** Dataset extract follows **
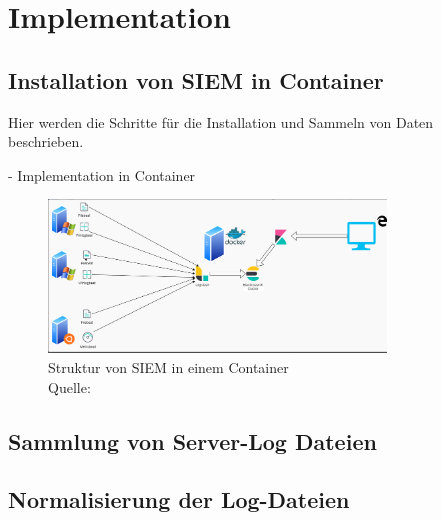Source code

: \section{Implementation}

\subsection{Installation von SIEM in Container}

Hier werden die Schritte für die Installation und Sammeln von Daten beschrieben.

- Implementation in Container %
\begin{figure}[H]
   \centering
   \includegraphics[width=0.8\textwidth]{assets/3_p1.png}
   \caption{Struktur von \gls{SIEM} in einem Container \\Quelle: \citep{RDR_Docker}}
   \centering
\end{figure}


\subsection{Sammlung von Server-Log Dateien}

\subsection{Normalisierung der Log-Dateien}





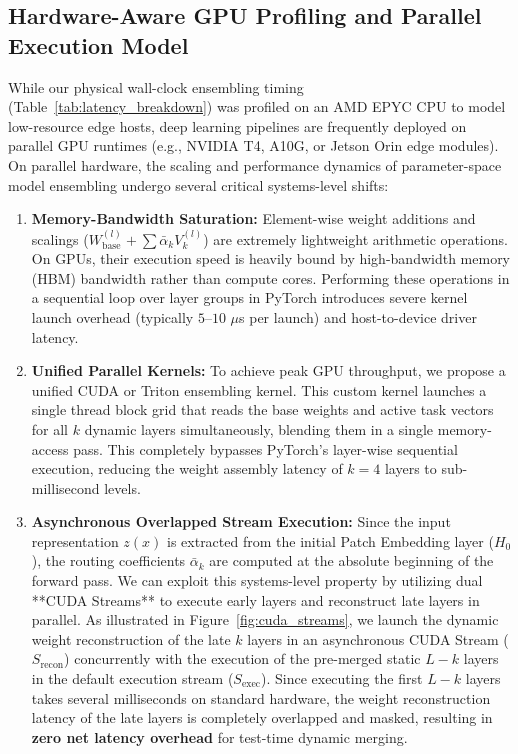 \subsection{Hardware-Aware GPU Profiling and Parallel Execution Model}
\label{sec:gpu_profiling}
While our physical wall-clock ensembling timing (Table~\ref{tab:latency_breakdown}) was profiled on an AMD EPYC CPU to model low-resource edge hosts, deep learning pipelines are frequently deployed on parallel GPU runtimes (e.g., NVIDIA T4, A10G, or Jetson Orin edge modules). On parallel hardware, the scaling and performance dynamics of parameter-space model ensembling undergo several critical systems-level shifts:
\begin{enumerate}
    \item \textbf{Memory-Bandwidth Saturation:} Element-wise weight additions and scalings ($W_{\text{base}}^{(l)} + \sum \bar{\alpha}_k V_k^{(l)}$) are extremely lightweight arithmetic operations. On GPUs, their execution speed is heavily bound by high-bandwidth memory (HBM) bandwidth rather than compute cores. Performing these operations in a sequential loop over layer groups in PyTorch introduces severe kernel launch overhead (typically $5$--$10$ $\mu$s per launch) and host-to-device driver latency.
    \item \textbf{Unified Parallel Kernels:} To achieve peak GPU throughput, we propose a unified CUDA or Triton ensembling kernel. This custom kernel launches a single thread block grid that reads the base weights and active task vectors for all $k$ dynamic layers simultaneously, blending them in a single memory-access pass. This completely bypasses PyTorch's layer-wise sequential execution, reducing the weight assembly latency of $k=4$ layers to sub-millisecond levels.
    \item \textbf{Asynchronous Overlapped Stream Execution:} Since the input representation $z(x)$ is extracted from the initial Patch Embedding layer ($H_0$), the routing coefficients $\bar{\alpha}_k$ are computed at the absolute beginning of the forward pass. We can exploit this systems-level property by utilizing dual **CUDA Streams** to execute early layers and reconstruct late layers in parallel. As illustrated in Figure~\ref{fig:cuda_streams}, we launch the dynamic weight reconstruction of the late $k$ layers in an asynchronous CUDA Stream ($S_{\text{recon}}$) concurrently with the execution of the pre-merged static $L-k$ layers in the default execution stream ($S_{\text{exec}}$). Since executing the first $L-k$ layers takes several milliseconds on standard hardware, the weight reconstruction latency of the late layers is completely overlapped and masked, resulting in \textbf{zero net latency overhead} for test-time dynamic merging.
\end{enumerate}

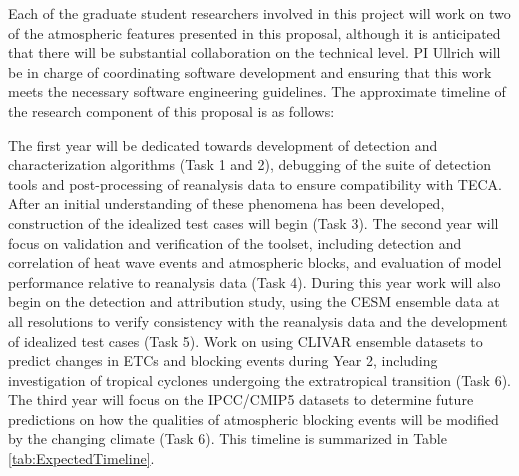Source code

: \documentclass[11pt]{article}
\begin{document}
Each of the graduate student researchers involved in this project will work on two of the atmospheric features presented in this proposal, although it is anticipated that there will be substantial collaboration on the technical level.  PI Ullrich will be in charge of coordinating software development and ensuring that this work meets the necessary software engineering guidelines.  The approximate timeline of the research component of this proposal is as follows:

The first year will be dedicated towards development of detection and characterization algorithms (Task 1 and 2), debugging of the suite of detection tools and post-processing of reanalysis data to ensure compatibility with TECA.  After an initial understanding of these phenomena has been developed, construction of the idealized test cases will begin (Task 3).  The second year will focus on validation and verification of the toolset, including detection and correlation of heat wave events and atmospheric blocks, and evaluation of model performance relative to reanalysis data (Task 4).  During this year work will also begin on the detection and attribution study, using the CESM ensemble data at all resolutions to verify consistency with the reanalysis data and the development of idealized test cases (Task 5).  Work on using CLIVAR ensemble datasets to predict changes in ETCs and blocking events during Year 2, including investigation of tropical cyclones undergoing the extratropical transition (Task 6).  The third year will focus on the IPCC/CMIP5 datasets to determine future predictions on how the qualities of atmospheric blocking events will be modified by the changing climate (Task  6).  This timeline is summarized in Table \ref{tab:ExpectedTimeline}.
\end{document}
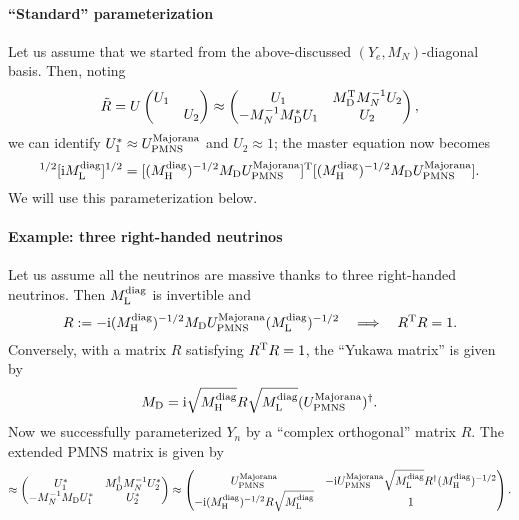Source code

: \documentclass[CheatSheet]{subfiles}
\newcommand\MD[1][]{M_{\mathrm{D}#1}}
\newcommand\MN[1][]{M_{N#1}}
\begin{document}
\paragraph{``Standard'' parameterization}
Let us assume that we started from the above-discussed $(Y_e,\MN)$-diagonal basis.
Then, noting
\begin{equation}
 \tilde R=U\pmat{U_1\\&U_2}\approx \pmat{U_1 & \MD^\TT\MN^{-1}U_2 \\ -\MN^{-1}\MD^* U_1 & U_2},
\end{equation}
we can identify $U_1^*\approx U^{\text{Majorana}}_{\mathrm{PMNS}}$ and $U_2\approx 1$; the master equation now becomes
\begin{equation}
 [\ii M\w L\wdiag]^{1/2}[\ii M\w L\wdiag]^{1/2} =
[(M\w H\wdiag)^{-1/2}\MD U^{\text{Majorana}}\w{PMNS}]^\TT
[(M\w H\wdiag)^{-1/2}\MD U^{\text{Majorana}}\w{PMNS}].
\end{equation}
We will use this parameterization below.

\paragraph{Example: three right-handed neutrinos}
Let us assume all the neutrinos are massive thanks to three right-handed neutrinos. Then $M_{\mathrm{L}}^{\text{diag}}$ is invertible and
\begin{equation}
 R:=-\ii (M\w H\wdiag)^{-1/2}\MD  U^{\text{Majorana}}\w{PMNS}  (M\w L^\text{diag})^{-1/2}
\quad\Longrightarrow\quad R^\TT R=1.
\end{equation}
Conversely, with a matrix $R$ satisfying $R^{\mathrm{T}} R=1$, the ``Yukawa matrix'' is given by
\begin{equation}
 \MD = \ii \sqrt{M\w H^\text{diag}}R\sqrt{M\w L^\text{diag}}(U^{\text{Majorana}}\w{PMNS} )^\dagger.
\end{equation}
Now we successfully parameterized $Y_n$ by a ``complex orthogonal'' matrix $R$.
The extended PMNS matrix is given by
\begin{equation}
 \approx \pmat{
  U_1^* & \MD^\dagger \MN^{-1}U_2^*\\
  -\MN^{-1}\MD U_1^* & U_2^*
}
\approx
\pmat{
 U^{\text{Majorana}}\w{PMNS} & -\ii U^{\text{Majorana}}\w{PMNS} 
\sqrt{M\w L^\text{diag}}R^\dagger
(M\w H^\text{diag})^{-1/2}\\
  -\ii(M\w H^\text{diag})^{-1/2}R\sqrt{M\w L^\text{diag}}
&1
}.
\end{equation}
\end{document}
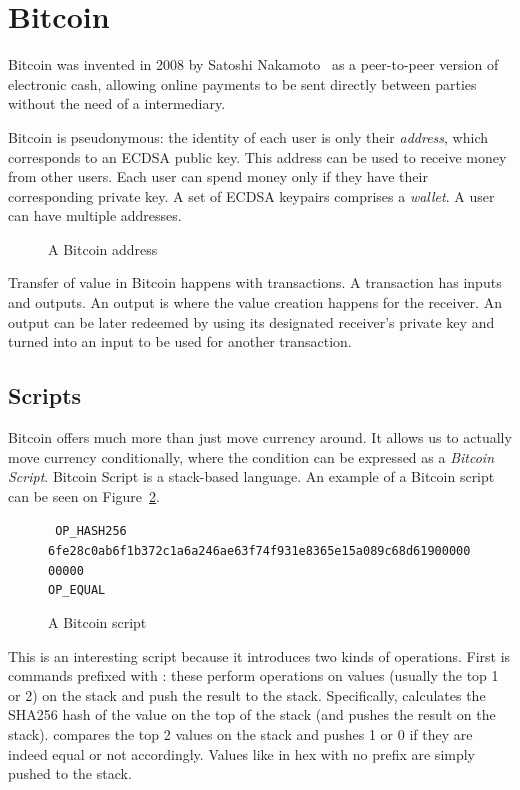 \section{Bitcoin}
Bitcoin was invented in 2008 by Satoshi Nakamoto~\cite{bitcoin} as a peer-to-peer version of electronic cash, allowing online payments to be sent directly between parties without the need of a intermediary.

Bitcoin is pseudonymous: the identity of each user is only their \emph{address}, which corresponds to an ECDSA public key. This address can be used to receive money from other users. Each user can spend money only if they have their corresponding private key. A set of ECDSA keypairs comprises a \emph{wallet}. A user can have multiple addresses.

\begin{figure}
  \centering
  \caption{A Bitcoin address}
  \label{fig:address-example}
\end{figure}

Transfer of value in Bitcoin happens with transactions. A transaction has inputs and outputs. An output is where the value creation happens for the receiver. An output can be later redeemed by using its designated receiver's private key and turned into an input to be used for another transaction.

\subsection{Scripts}
Bitcoin offers much more than just move currency around. It allows us to actually move currency conditionally, where the condition can be expressed as a \emph{Bitcoin Script}. Bitcoin Script is a stack-based language. An example of a Bitcoin script can be seen on Figure~\ref{fig:bitcoin-script}.

\begin{figure}
  \centering
  {
    \tt
    OP\_HASH256 \\
    6fe28c0ab6f1b372c1a6a246ae63f74f931e8365e15a089c68d6190000000000 \\
    OP\_EQUAL
  }
  \caption{A Bitcoin script}
  \label{fig:bitcoin-script}
\end{figure}

This is an interesting script because it introduces two kinds of operations. First is commands prefixed with : these perform operations on values (usually the top 1 or 2) on the stack and push the result to the stack. Specifically,  calculates the SHA256 hash of the value on the top of the stack (and pushes the result on the stack).  compares the top 2 values on the stack and pushes 1 or 0 if they are indeed equal or not accordingly. Values like  in hex with no  prefix are simply pushed to the stack.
** End of Dataset extract **
Instructions to follow =
The only acceptable answer is a number: how many lines in the data above hold the word "pmat".

Worked solution =
3